According to GfK, as of the financial year 2018, the downsized Rizzoli Libri had a market share of 4.8% (decreased from 4.9% year to year) in trade books, and the whole Mondadori group had a market share of 27.4% (decreased from 30.0% year to year).

==Former subsidiaries==
=== Rizzoli Education===

Logo of Rizzoli Education

Rizzoli Education S.p.A., formerly Rizzoli Education, was a division of Rizzoli Libri S.p.A.. After the trade book section of Rizzoli Libri S.p.A. was absorbed into Mondadori Libri S.p.A. in 2017, Rizzoli Education S.p.A. was retained as a subsidiary of aforementioned Mondadori Libri. In 2016, the first year of the acquisition of Rizzoli Libri group, Rizzoli Education and Mondadori group's existing subsidiary Mondadori Education, had a combined share of 24% in Italian textbook market, according to Publishers Weekly which itself quotes the figures from Mondadori group.

In 2019, Oxford University Press and Rizzoli Education renewed an agreement on distributing books. Oxford University Press signed the first agreement with La Nuova Italia Editrice in 1978, now a brand of Rizzoli Education.
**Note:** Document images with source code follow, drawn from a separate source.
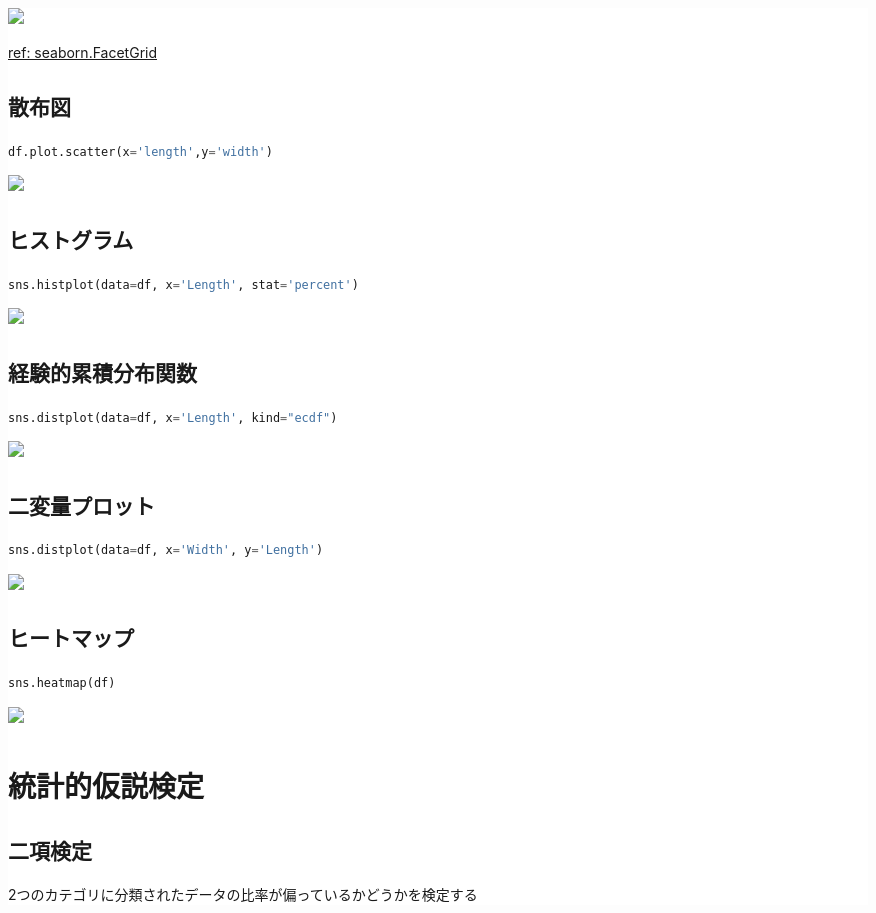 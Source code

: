 ![](https://seaborn.pydata.org/_images/FacetGrid_5_0.png)

[ref: seaborn.FacetGrid](https://seaborn.pydata.org/generated/seaborn.FacetGrid.html)

## 散布図

```python
df.plot.scatter(x='length',y='width')
```

![](https://pandas.pydata.org/pandas-docs/version/0.25.0/_images/pandas-DataFrame-plot-scatter-1.png)

## ヒストグラム

```python
sns.histplot(data=df, x='Length', stat='percent')
```

![](https://seaborn.pydata.org/_images/histplot_23_0.png)

## 経験的累積分布関数

```python
sns.distplot(data=df, x='Length', kind="ecdf")
```

![](https://seaborn.pydata.org/_images/displot_5_0.png)

## 二変量プロット

```python
sns.distplot(data=df, x='Width', y='Length')
```

![](https://seaborn.pydata.org/_images/displot_9_0.png)

## ヒートマップ

```python
sns.heatmap(df)
```

![](https://seaborn.pydata.org/_images/heatmap_1_1.png)

# 統計的仮説検定

## 二項検定

2つのカテゴリに分類されたデータの比率が偏っているかどうかを検定する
Rizzoli Education also used other imprints such as Fabbri Editori (acquired by RCS Libri in 1990), Tramontana (acquired in 2000), Sansoni per la Scuola (acquired in 1992), Etas (acquired in 1990), Rizzoli Languages, Calderini, Edagricole, Edizioni del Quadrifoglio and Markes.
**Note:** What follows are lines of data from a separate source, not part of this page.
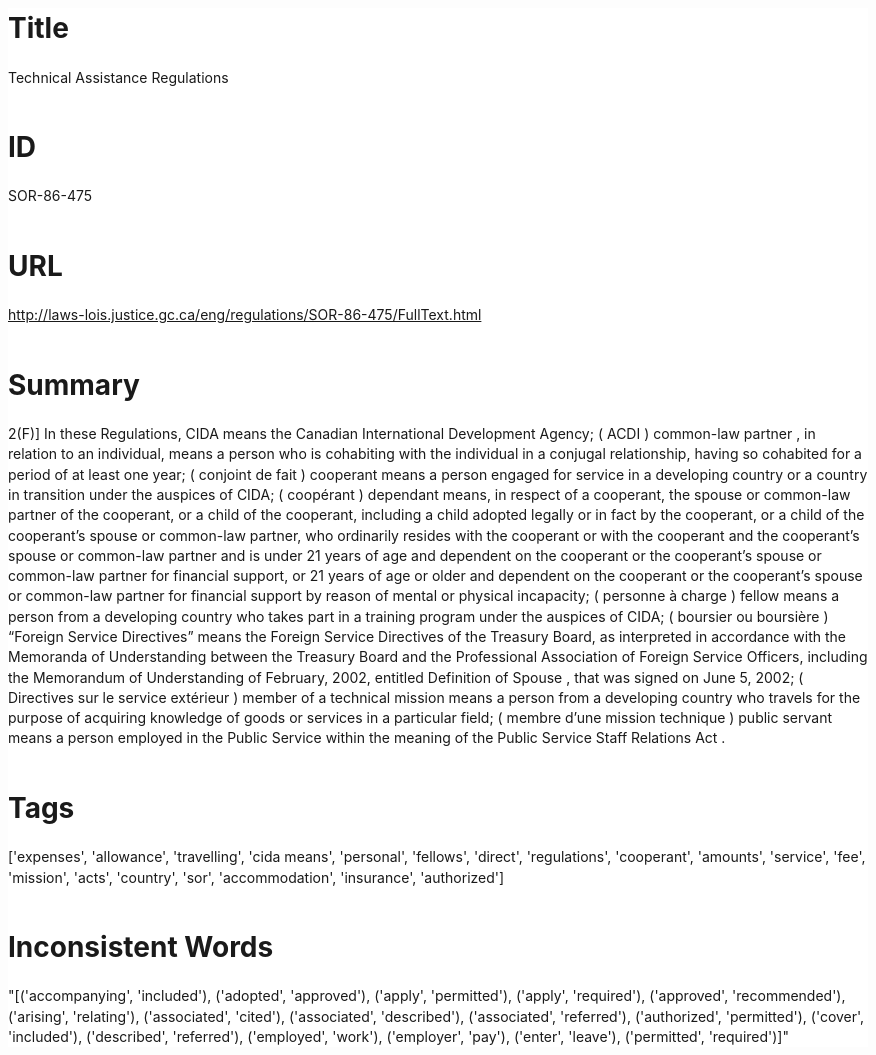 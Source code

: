 # Title
Technical Assistance Regulations


# ID
SOR-86-475

# URL
http://laws-lois.justice.gc.ca/eng/regulations/SOR-86-475/FullText.html


# Summary
2(F)] In these Regulations, CIDA  means the Canadian International Development Agency; ( ACDI ) common-law partner , in relation to an individual, means a person who is cohabiting with the individual in a conjugal relationship, having so cohabited for a period of at least one year; ( conjoint de fait ) cooperant  means a person engaged for service in a developing country or a country in transition under the auspices of CIDA; ( coopérant ) dependant  means, in respect of a cooperant, the spouse or common-law partner of the cooperant, or a child of the cooperant, including a child adopted legally or in fact by the cooperant, or a child of the cooperant’s spouse or common-law partner, who ordinarily resides with the cooperant or with the cooperant and the cooperant’s spouse or common-law partner and is under 21 years of age and dependent on the cooperant or the cooperant’s spouse or common-law partner for financial support, or 21 years of age or older and dependent on the cooperant or the cooperant’s spouse or common-law partner for financial support by reason of mental or physical incapacity; ( personne à charge ) fellow  means a person from a developing country who takes part in a training program under the auspices of CIDA; ( boursier ou boursière ) “Foreign Service Directives”  means the  Foreign Service Directives  of the Treasury Board, as interpreted in accordance with the Memoranda of Understanding between the Treasury Board and the Professional Association of Foreign Service Officers, including the Memorandum of Understanding of February, 2002, entitled  Definition of Spouse , that was signed on June 5, 2002; ( Directives sur le service extérieur ) member of a technical mission  means a person from a developing country who travels for the purpose of acquiring knowledge of goods or services in a particular field; ( membre d’une mission technique ) public servant  means a person employed in the Public Service within the meaning of the  Public Service Staff Relations Act .


# Tags
['expenses', 'allowance', 'travelling', 'cida means', 'personal', 'fellows', 'direct', 'regulations', 'cooperant', 'amounts', 'service', 'fee', 'mission', 'acts', 'country', 'sor', 'accommodation', 'insurance', 'authorized']


# Inconsistent Words
"[('accompanying', 'included'), ('adopted', 'approved'), ('apply', 'permitted'), ('apply', 'required'), ('approved', 'recommended'), ('arising', 'relating'), ('associated', 'cited'), ('associated', 'described'), ('associated', 'referred'), ('authorized', 'permitted'), ('cover', 'included'), ('described', 'referred'), ('employed', 'work'), ('employer', 'pay'), ('enter', 'leave'), ('permitted', 'required')]"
=== Rizzoli International Publications===
RCS Libri, via RCS International Books B.V., had an overseas subsidiary, Rizzoli International Publications Inc., also known as Rizzoli New York or Rizzoli USA. The company was based in New York City, the United States. Rizzoli International acquired the imprint Welcome Books. Inc., from Welcome Enterprises in 2014. The American division also contained Rizzoli Bookstore, which was located in NoMad, New York City since 2015. After the 2016 takeover of RCS Libri, both Rizzoli International and Rizzoli Bookstore are now part of Mondadori group. However, the intermediate parent company was changed from RCS Libri to Mondadori Electa, another subsidiary of Mondadori group. As of 2019, Rizzoli International Publications also owned the imprints Ex Libris (established in 2011) and Universe Publishing (established in 1990).
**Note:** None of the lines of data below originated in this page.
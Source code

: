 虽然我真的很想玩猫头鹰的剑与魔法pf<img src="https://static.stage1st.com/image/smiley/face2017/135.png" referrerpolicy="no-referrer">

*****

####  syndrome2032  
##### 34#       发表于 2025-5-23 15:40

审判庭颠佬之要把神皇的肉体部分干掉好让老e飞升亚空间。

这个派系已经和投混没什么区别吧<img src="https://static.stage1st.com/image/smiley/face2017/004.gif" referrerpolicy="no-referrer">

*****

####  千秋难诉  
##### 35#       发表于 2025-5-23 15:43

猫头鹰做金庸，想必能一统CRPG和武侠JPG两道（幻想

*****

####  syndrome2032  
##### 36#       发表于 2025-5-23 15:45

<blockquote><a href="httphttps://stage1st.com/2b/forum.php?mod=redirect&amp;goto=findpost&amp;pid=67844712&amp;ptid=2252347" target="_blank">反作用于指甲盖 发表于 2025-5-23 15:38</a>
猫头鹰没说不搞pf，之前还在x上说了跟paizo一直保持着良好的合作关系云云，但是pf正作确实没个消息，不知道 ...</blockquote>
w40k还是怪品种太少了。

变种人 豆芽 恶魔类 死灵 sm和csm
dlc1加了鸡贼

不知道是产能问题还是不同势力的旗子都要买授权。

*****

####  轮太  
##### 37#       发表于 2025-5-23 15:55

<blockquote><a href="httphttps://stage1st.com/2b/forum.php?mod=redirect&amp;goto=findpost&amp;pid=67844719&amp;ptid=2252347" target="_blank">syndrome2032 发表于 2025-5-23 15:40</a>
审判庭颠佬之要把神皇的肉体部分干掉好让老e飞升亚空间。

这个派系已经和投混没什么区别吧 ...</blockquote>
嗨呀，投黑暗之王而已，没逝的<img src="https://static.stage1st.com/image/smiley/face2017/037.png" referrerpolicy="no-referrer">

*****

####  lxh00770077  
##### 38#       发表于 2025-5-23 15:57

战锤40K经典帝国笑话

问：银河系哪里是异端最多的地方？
Mondadori group launched the imprint Rizzoli Electa in January 2018, but the international illustrated department of Rizzoli Libri would be integrated into the fellow division Mondadori Electa. The brand Rizzoli Electa would be operated by Mondadori Electa instead. Or in other words, the international division of Rizzoli Libri, as well as future publication that under Rizzoli brand in English language (as Rizzoli Electa), would be operated by Mondadori Electa instead. Mondadori Electa also owned the imprint Rizzoli Illustrati Italia at that time.

Despite the parent companies of Rizzoli International selling the publishing companies Flammarion (in 2012 by RCS MediaGroup) and Marsilio (in 2016 by Mondadori group), Rizzoli International still distributed the books by the two imprints.